Some time ago I started looking at responsibility as “the ability to respond “. I can CHOOSE my response. It means taking a deep breath stepping into third position and observing what’s going on and taking responsibility to choose a role, and better if assertive, questioning and possibly just leaving
Your voice is very soothing. About ‘the rescuer’… I know someone who has a friend group and she is the ‘mother figure’ in it. She loves that role. The feeling of being needed. I found her very annoying because she was constantly implying she knew ‘what was best’. Found it quite grandiose and felt it to be a superiority complex masked as ‘do-gooder’!
I like your style of presenting information. It's practical and neutral and not a bunch of gimmicks to endure longsuffering. I was happy to see you making videos with Jay Reid because his presentation style gets to the source, or beginning of the abuse dilemma and helps to resolve things that for many has never been put into words.
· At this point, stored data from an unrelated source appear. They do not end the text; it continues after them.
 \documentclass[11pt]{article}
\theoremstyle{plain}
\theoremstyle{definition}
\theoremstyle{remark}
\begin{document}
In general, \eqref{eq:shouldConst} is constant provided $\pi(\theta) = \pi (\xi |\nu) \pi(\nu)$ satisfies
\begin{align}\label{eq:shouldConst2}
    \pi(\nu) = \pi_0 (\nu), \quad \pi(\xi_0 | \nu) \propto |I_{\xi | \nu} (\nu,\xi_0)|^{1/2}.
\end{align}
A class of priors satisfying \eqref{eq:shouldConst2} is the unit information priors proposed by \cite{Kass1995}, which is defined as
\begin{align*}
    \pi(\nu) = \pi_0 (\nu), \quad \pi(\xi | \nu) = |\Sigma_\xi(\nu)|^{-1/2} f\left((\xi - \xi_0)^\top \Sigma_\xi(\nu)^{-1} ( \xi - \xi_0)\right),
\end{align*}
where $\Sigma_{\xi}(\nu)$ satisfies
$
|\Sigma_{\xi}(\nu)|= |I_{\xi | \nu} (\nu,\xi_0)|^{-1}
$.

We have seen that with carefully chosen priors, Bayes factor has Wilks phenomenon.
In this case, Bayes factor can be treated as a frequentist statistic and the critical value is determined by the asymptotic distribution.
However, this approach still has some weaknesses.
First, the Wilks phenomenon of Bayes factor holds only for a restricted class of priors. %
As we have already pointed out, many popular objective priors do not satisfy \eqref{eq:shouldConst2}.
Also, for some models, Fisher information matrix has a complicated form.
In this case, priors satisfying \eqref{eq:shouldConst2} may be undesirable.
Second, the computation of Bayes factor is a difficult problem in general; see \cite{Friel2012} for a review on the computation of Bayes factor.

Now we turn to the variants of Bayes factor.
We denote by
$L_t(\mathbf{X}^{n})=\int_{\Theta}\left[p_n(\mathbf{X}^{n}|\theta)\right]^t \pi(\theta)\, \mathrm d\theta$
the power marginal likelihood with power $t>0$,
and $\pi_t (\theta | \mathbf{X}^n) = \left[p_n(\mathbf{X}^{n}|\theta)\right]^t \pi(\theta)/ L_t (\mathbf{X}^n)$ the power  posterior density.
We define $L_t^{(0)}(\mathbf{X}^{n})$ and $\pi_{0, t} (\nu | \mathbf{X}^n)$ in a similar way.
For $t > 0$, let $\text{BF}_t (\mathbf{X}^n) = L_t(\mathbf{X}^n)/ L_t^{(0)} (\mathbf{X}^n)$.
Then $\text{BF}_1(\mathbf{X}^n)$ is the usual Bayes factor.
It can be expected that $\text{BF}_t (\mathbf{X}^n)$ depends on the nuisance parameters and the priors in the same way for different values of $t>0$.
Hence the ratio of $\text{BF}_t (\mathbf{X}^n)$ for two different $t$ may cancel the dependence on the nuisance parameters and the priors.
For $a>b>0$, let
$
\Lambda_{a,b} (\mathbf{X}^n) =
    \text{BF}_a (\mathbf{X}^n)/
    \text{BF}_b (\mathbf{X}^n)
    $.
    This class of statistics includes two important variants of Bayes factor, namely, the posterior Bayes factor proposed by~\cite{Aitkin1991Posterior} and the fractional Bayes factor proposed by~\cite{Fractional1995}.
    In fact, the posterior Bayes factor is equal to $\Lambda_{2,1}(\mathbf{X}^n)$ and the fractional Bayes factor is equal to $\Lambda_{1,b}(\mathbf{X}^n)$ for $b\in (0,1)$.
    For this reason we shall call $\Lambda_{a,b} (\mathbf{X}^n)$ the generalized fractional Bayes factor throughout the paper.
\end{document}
Thank you Darren for tackling this topic! My experience of the drama triangle is two fold: on the long term, the narcissist in my life would be the persecutor to me, the rescuer to those who witnessed the abuse and the victim to everyone else. But during a full blown narcissistic rage, he would go around all three roles at dizzying speed. What I observed is that if you want out of this dance, you need to be precisely that: an observer radically accepting that all three roles are toxic. Stop fixing, stop resenting and stop feeling sorry for yourself. Then you are free to focus your energy, time and love on goals and people worthwhile.
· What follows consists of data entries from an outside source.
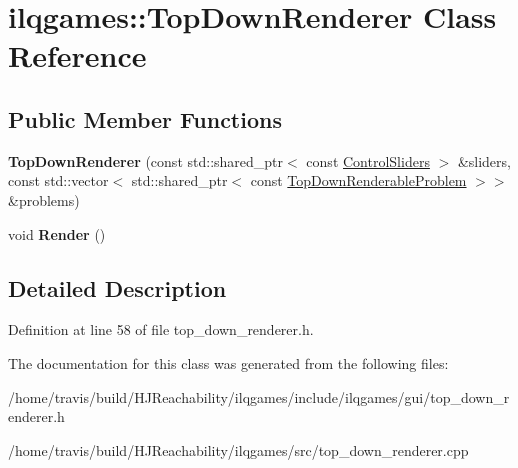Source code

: \hypertarget{classilqgames_1_1_top_down_renderer}{}\section{ilqgames\+:\+:Top\+Down\+Renderer Class Reference}
\label{classilqgames_1_1_top_down_renderer}
\subsection*{Public Member Functions}
\begin{DoxyCompactItemize}
\item 
{\bfseries Top\+Down\+Renderer} (const std\+::shared\+\_\+ptr$<$ const \hyperlink{classilqgames_1_1_control_sliders}{Control\+Sliders} $>$ \&sliders, const std\+::vector$<$ std\+::shared\+\_\+ptr$<$ const \hyperlink{classilqgames_1_1_top_down_renderable_problem}{Top\+Down\+Renderable\+Problem} $>$$>$ \&problems)\hypertarget{classilqgames_1_1_top_down_renderer_a14a2372beb58497e92ab11bf6d68e572}{}\label{classilqgames_1_1_top_down_renderer_a14a2372beb58497e92ab11bf6d68e572}

\item 
void {\bfseries Render} ()\hypertarget{classilqgames_1_1_top_down_renderer_af50dc993130fbca96d4269e307bf2dae}{}\label{classilqgames_1_1_top_down_renderer_af50dc993130fbca96d4269e307bf2dae}

\end{DoxyCompactItemize}


\subsection{Detailed Description}


Definition at line 58 of file top\+\_\+down\+\_\+renderer.\+h.



The documentation for this class was generated from the following files\+:\begin{DoxyCompactItemize}
\item 
/home/travis/build/\+H\+J\+Reachability/ilqgames/include/ilqgames/gui/top\+\_\+down\+\_\+renderer.\+h\item 
/home/travis/build/\+H\+J\+Reachability/ilqgames/src/top\+\_\+down\+\_\+renderer.\+cpp\end{DoxyCompactItemize}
Thank you for commenting! Reading what you said gave me the epiphany that the narcissistic people I’ve known have also tended to cycle through all three of these roles very rapidly when they’re enraged or otherwise dyregulated. I wouldn’t have realized without you pointing that out. I really appreciate that you did. Next time someone gets enraged at me, I’m going to try to remember to watch for that rapid cycling. I feel like it could help me stay arms-length from what they’re saying and focus on their behaviour. When I can manage to do that, I’m usually better at staying regulated and not getting drawn in. Thanks again! 😊
@@poison_plays it’s an awesome feeling when you can take that backseat and watch them be them. I name the behaviors in my head, visualize the ticking of boxes. You’re right, it’s an escape and also it helps you hold on to your reality. Thank you for your comment, let me know if it works for you!
I was entrenched in the victim role for many years and am still finding my way out. My narcissistic mother wanted me in victim mode so she could feign caring for me. But this "caring" was really a way for her to manipulate and control me. It's interesting because recently I have struggled (and not always succeeded) to avoid being a victim with someone whom I have sensed is a caretaker. (The topic in this video is hard for me to understand, but it seems helpful, after all!)
32:37 yes. They ARE the persecutors, AND play the altruistic victim, AND push me into the victim role, the poor me that ‘needs help’ because I am so worthless, AND I have to RESCUE them, because THEY are innocent ‘helpers’. It’s so insidious, so toxic, and good luck with explaining it to anyone.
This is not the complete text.